INSTRUCTIONS FOR THE TASK: The material below should be copied line for line, please, with pictures omitted.

GIVEN DATA:

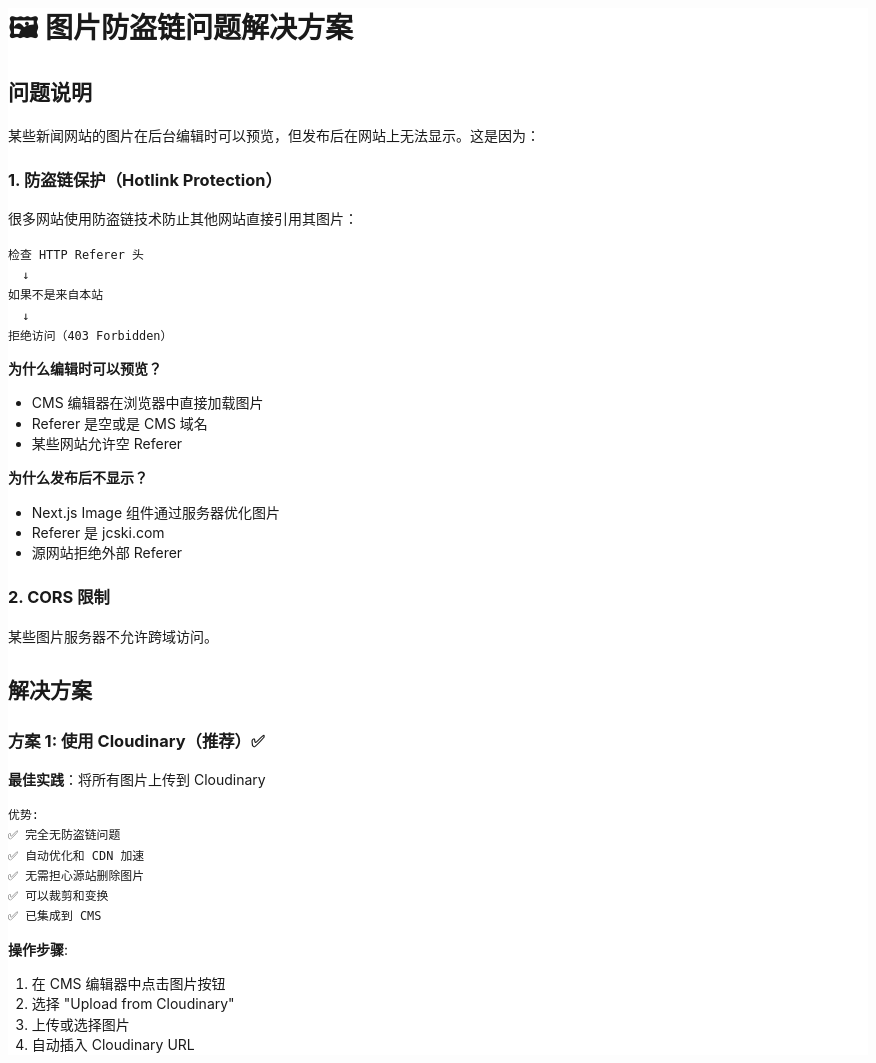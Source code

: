 # 🖼️ 图片防盗链问题解决方案

## 问题说明

某些新闻网站的图片在后台编辑时可以预览，但发布后在网站上无法显示。这是因为：

### 1. 防盗链保护（Hotlink Protection）

很多网站使用防盗链技术防止其他网站直接引用其图片：

```
检查 HTTP Referer 头
  ↓
如果不是来自本站
  ↓
拒绝访问（403 Forbidden）
```

**为什么编辑时可以预览？**
- CMS 编辑器在浏览器中直接加载图片
- Referer 是空或是 CMS 域名
- 某些网站允许空 Referer

**为什么发布后不显示？**
- Next.js Image 组件通过服务器优化图片
- Referer 是 jcski.com
- 源网站拒绝外部 Referer

### 2. CORS 限制

某些图片服务器不允许跨域访问。

## 解决方案

### 方案 1: 使用 Cloudinary（推荐）✅

**最佳实践**：将所有图片上传到 Cloudinary

```markdown
优势:
✅ 完全无防盗链问题
✅ 自动优化和 CDN 加速
✅ 无需担心源站删除图片
✅ 可以裁剪和变换
✅ 已集成到 CMS
```

**操作步骤**:
1. 在 CMS 编辑器中点击图片按钮
2. 选择 "Upload from Cloudinary"
3. 上传或选择图片
4. 自动插入 Cloudinary URL
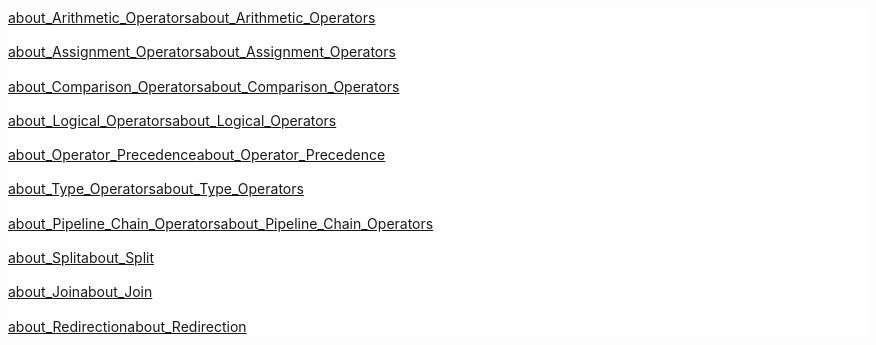 [<span data-ttu-id="37e0a-272">about_Arithmetic_Operators</span><span class="sxs-lookup"><span data-stu-id="37e0a-272">about_Arithmetic_Operators</span></span>](about_Arithmetic_Operators.md)

[<span data-ttu-id="37e0a-273">about_Assignment_Operators</span><span class="sxs-lookup"><span data-stu-id="37e0a-273">about_Assignment_Operators</span></span>](about_Assignment_Operators.md)

[<span data-ttu-id="37e0a-274">about_Comparison_Operators</span><span class="sxs-lookup"><span data-stu-id="37e0a-274">about_Comparison_Operators</span></span>](about_Comparison_Operators.md)

[<span data-ttu-id="37e0a-275">about_Logical_Operators</span><span class="sxs-lookup"><span data-stu-id="37e0a-275">about_Logical_Operators</span></span>](about_logical_operators.md)

[<span data-ttu-id="37e0a-276">about_Operator_Precedence</span><span class="sxs-lookup"><span data-stu-id="37e0a-276">about_Operator_Precedence</span></span>](about_operator_precedence.md)

[<span data-ttu-id="37e0a-277">about_Type_Operators</span><span class="sxs-lookup"><span data-stu-id="37e0a-277">about_Type_Operators</span></span>](about_Type_Operators.md)

[<span data-ttu-id="37e0a-278">about_Pipeline_Chain_Operators</span><span class="sxs-lookup"><span data-stu-id="37e0a-278">about_Pipeline_Chain_Operators</span></span>](about_Pipeline_Chain_Operators.md)

[<span data-ttu-id="37e0a-279">about_Split</span><span class="sxs-lookup"><span data-stu-id="37e0a-279">about_Split</span></span>](about_Split.md)

[<span data-ttu-id="37e0a-280">about_Join</span><span class="sxs-lookup"><span data-stu-id="37e0a-280">about_Join</span></span>](about_Join.md)

[<span data-ttu-id="37e0a-281">about_Redirection</span><span class="sxs-lookup"><span data-stu-id="37e0a-281">about_Redirection</span></span>](about_Redirection.md)
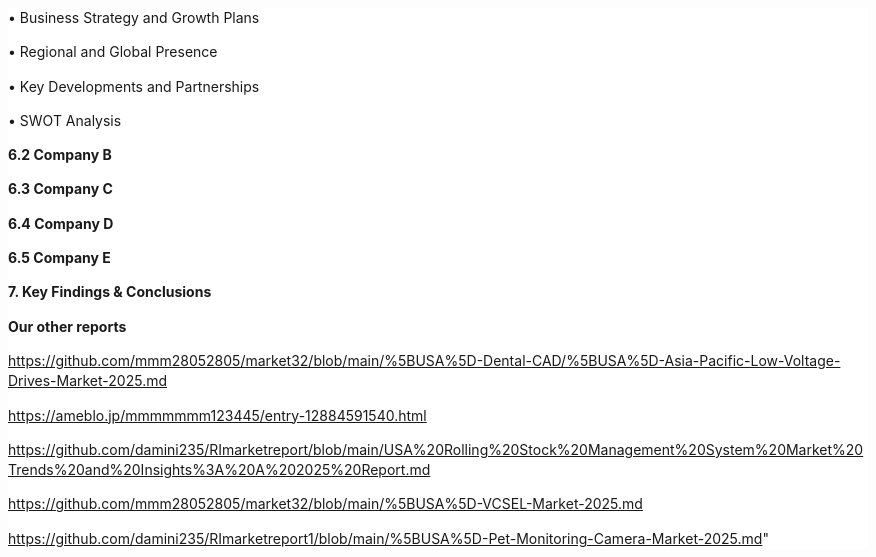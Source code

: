 • Business Strategy and Growth Plans

• Regional and Global Presence

• Key Developments and Partnerships

• SWOT Analysis

<strong>6.2 Company B</strong>

<strong>6.3 Company C</strong>

<strong>6.4 Company D</strong>

<strong>6.5 Company E</strong>

<strong>7. Key Findings & Conclusions</strong>

<strong>Our other reports</strong>

<a href=https://github.com/mmm28052805/market32/blob/main/%5BUSA%5D-Dental-CAD/%5BUSA%5D-Asia-Pacific-Low-Voltage-Drives-Market-2025.md>https://github.com/mmm28052805/market32/blob/main/%5BUSA%5D-Dental-CAD/%5BUSA%5D-Asia-Pacific-Low-Voltage-Drives-Market-2025.md</a>

<a href=https://ameblo.jp/mmmmmmm123445/entry-12884591540.html>https://ameblo.jp/mmmmmmm123445/entry-12884591540.html</a>

<a href=https://github.com/damini235/RImarketreport/blob/main/USA%20Rolling%20Stock%20Management%20System%20Market%20Trends%20and%20Insights%3A%20A%202025%20Report.md>https://github.com/damini235/RImarketreport/blob/main/USA%20Rolling%20Stock%20Management%20System%20Market%20Trends%20and%20Insights%3A%20A%202025%20Report.md</a>

<a href=https://github.com/mmm28052805/market32/blob/main/%5BUSA%5D-VCSEL-Market-2025.md>https://github.com/mmm28052805/market32/blob/main/%5BUSA%5D-VCSEL-Market-2025.md</a>

<a href=https://github.com/damini235/RImarketreport1/blob/main/%5BUSA%5D-Pet-Monitoring-Camera-Market-2025.md>https://github.com/damini235/RImarketreport1/blob/main/%5BUSA%5D-Pet-Monitoring-Camera-Market-2025.md</a>"
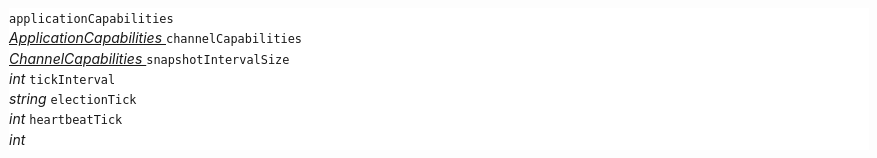</em>
</td>
<td>
</td>
</tr>
<tr>
<td>
<code>applicationCapabilities</code></br>
<em>
<a href="#hlf.kungfusoftware.es/v1alpha1.ApplicationCapabilities">
ApplicationCapabilities
</a>
</em>
</td>
<td>
</td>
</tr>
<tr>
<td>
<code>channelCapabilities</code></br>
<em>
<a href="#hlf.kungfusoftware.es/v1alpha1.ChannelCapabilities">
ChannelCapabilities
</a>
</em>
</td>
<td>
</td>
</tr>
<tr>
<td>
<code>snapshotIntervalSize</code></br>
<em>
int
</em>
</td>
<td>
</td>
</tr>
<tr>
<td>
<code>tickInterval</code></br>
<em>
string
</em>
</td>
<td>
</td>
</tr>
<tr>
<td>
<code>electionTick</code></br>
<em>
int
</em>
</td>
<td>
</td>
</tr>
<tr>
<td>
<code>heartbeatTick</code></br>
<em>
int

FINISHED EXERCISE:
Source code

: # 🖼️ 图片防盗链问题解决方案

## 问题说明

某些新闻网站的图片在后台编辑时可以预览，但发布后在网站上无法显示。这是因为：

### 1. 防盗链保护（Hotlink Protection）

很多网站使用防盗链技术防止其他网站直接引用其图片：

```
检查 HTTP Referer 头
  ↓
如果不是来自本站
  ↓
拒绝访问（403 Forbidden）
```

**为什么编辑时可以预览？**
- CMS 编辑器在浏览器中直接加载图片
- Referer 是空或是 CMS 域名
- 某些网站允许空 Referer

**为什么发布后不显示？**
- Next.js Image 组件通过服务器优化图片
- Referer 是 jcski.com
- 源网站拒绝外部 Referer

### 2. CORS 限制

某些图片服务器不允许跨域访问。

## 解决方案

### 方案 1: 使用 Cloudinary（推荐）✅

**最佳实践**：将所有图片上传到 Cloudinary

```markdown
优势:
✅ 完全无防盗链问题
✅ 自动优化和 CDN 加速
✅ 无需担心源站删除图片
✅ 可以裁剪和变换
✅ 已集成到 CMS
```

**操作步骤**:
1. 在 CMS 编辑器中点击图片按钮
2. 选择 "Upload from Cloudinary"
3. 上传或选择图片
4. 自动插入 Cloudinary URL
 [<span data-ttu-id="37e0a-272">about_Arithmetic_Operators</span><span class="sxs-lookup"><span data-stu-id="37e0a-272">about_Arithmetic_Operators</span></span>](about_Arithmetic_Operators.md)

[<span data-ttu-id="37e0a-273">about_Assignment_Operators</span><span class="sxs-lookup"><span data-stu-id="37e0a-273">about_Assignment_Operators</span></span>](about_Assignment_Operators.md)

[<span data-ttu-id="37e0a-274">about_Comparison_Operators</span><span class="sxs-lookup"><span data-stu-id="37e0a-274">about_Comparison_Operators</span></span>](about_Comparison_Operators.md)

[<span data-ttu-id="37e0a-275">about_Logical_Operators</span><span class="sxs-lookup"><span data-stu-id="37e0a-275">about_Logical_Operators</span></span>](about_logical_operators.md)

[<span data-ttu-id="37e0a-276">about_Operator_Precedence</span><span class="sxs-lookup"><span data-stu-id="37e0a-276">about_Operator_Precedence</span></span>](about_operator_precedence.md)

[<span data-ttu-id="37e0a-277">about_Type_Operators</span><span class="sxs-lookup"><span data-stu-id="37e0a-277">about_Type_Operators</span></span>](about_Type_Operators.md)

[<span data-ttu-id="37e0a-278">about_Pipeline_Chain_Operators</span><span class="sxs-lookup"><span data-stu-id="37e0a-278">about_Pipeline_Chain_Operators</span></span>](about_Pipeline_Chain_Operators.md)

[<span data-ttu-id="37e0a-279">about_Split</span><span class="sxs-lookup"><span data-stu-id="37e0a-279">about_Split</span></span>](about_Split.md)

[<span data-ttu-id="37e0a-280">about_Join</span><span class="sxs-lookup"><span data-stu-id="37e0a-280">about_Join</span></span>](about_Join.md)

[<span data-ttu-id="37e0a-281">about_Redirection</span><span class="sxs-lookup"><span data-stu-id="37e0a-281">about_Redirection</span></span>](about_Redirection.md)
Source code

: • Business Strategy and Growth Plans

• Regional and Global Presence

• Key Developments and Partnerships

• SWOT Analysis

<strong>6.2 Company B</strong>

<strong>6.3 Company C</strong>

<strong>6.4 Company D</strong>

<strong>6.5 Company E</strong>

<strong>7. Key Findings & Conclusions</strong>

<strong>Our other reports</strong>

<a href=https://github.com/mmm28052805/market32/blob/main/%5BUSA%5D-Dental-CAD/%5BUSA%5D-Asia-Pacific-Low-Voltage-Drives-Market-2025.md>https://github.com/mmm28052805/market32/blob/main/%5BUSA%5D-Dental-CAD/%5BUSA%5D-Asia-Pacific-Low-Voltage-Drives-Market-2025.md</a>

<a href=https://ameblo.jp/mmmmmmm123445/entry-12884591540.html>https://ameblo.jp/mmmmmmm123445/entry-12884591540.html</a>

<a href=https://github.com/damini235/RImarketreport/blob/main/USA%20Rolling%20Stock%20Management%20System%20Market%20Trends%20and%20Insights%3A%20A%202025%20Report.md>https://github.com/damini235/RImarketreport/blob/main/USA%20Rolling%20Stock%20Management%20System%20Market%20Trends%20and%20Insights%3A%20A%202025%20Report.md</a>

<a href=https://github.com/mmm28052805/market32/blob/main/%5BUSA%5D-VCSEL-Market-2025.md>https://github.com/mmm28052805/market32/blob/main/%5BUSA%5D-VCSEL-Market-2025.md</a>

<a href=https://github.com/damini235/RImarketreport1/blob/main/%5BUSA%5D-Pet-Monitoring-Camera-Market-2025.md>https://github.com/damini235/RImarketreport1/blob/main/%5BUSA%5D-Pet-Monitoring-Camera-Market-2025.md</a>"
</em>
</td>
<td>
</td>
</tr>
<tr>
<td>
<code>applicationCapabilities</code></br>
<em>
<a href="#hlf.kungfusoftware.es/v1alpha1.ApplicationCapabilities">
ApplicationCapabilities
</a>
</em>
</td>
<td>
</td>
</tr>
<tr>
<td>
<code>channelCapabilities</code></br>
<em>
<a href="#hlf.kungfusoftware.es/v1alpha1.ChannelCapabilities">
ChannelCapabilities
</a>
</em>
</td>
<td>
</td>
</tr>
<tr>
<td>
<code>snapshotIntervalSize</code></br>
<em>
int
</em>
</td>
<td>
</td>
</tr>
<tr>
<td>
<code>tickInterval</code></br>
<em>
string
</em>
</td>
<td>
</td>
</tr>
<tr>
<td>
<code>electionTick</code></br>
<em>
int
</em>
</td>
<td>
</td>
</tr>
<tr>
<td>
<code>heartbeatTick</code></br>
<em>
int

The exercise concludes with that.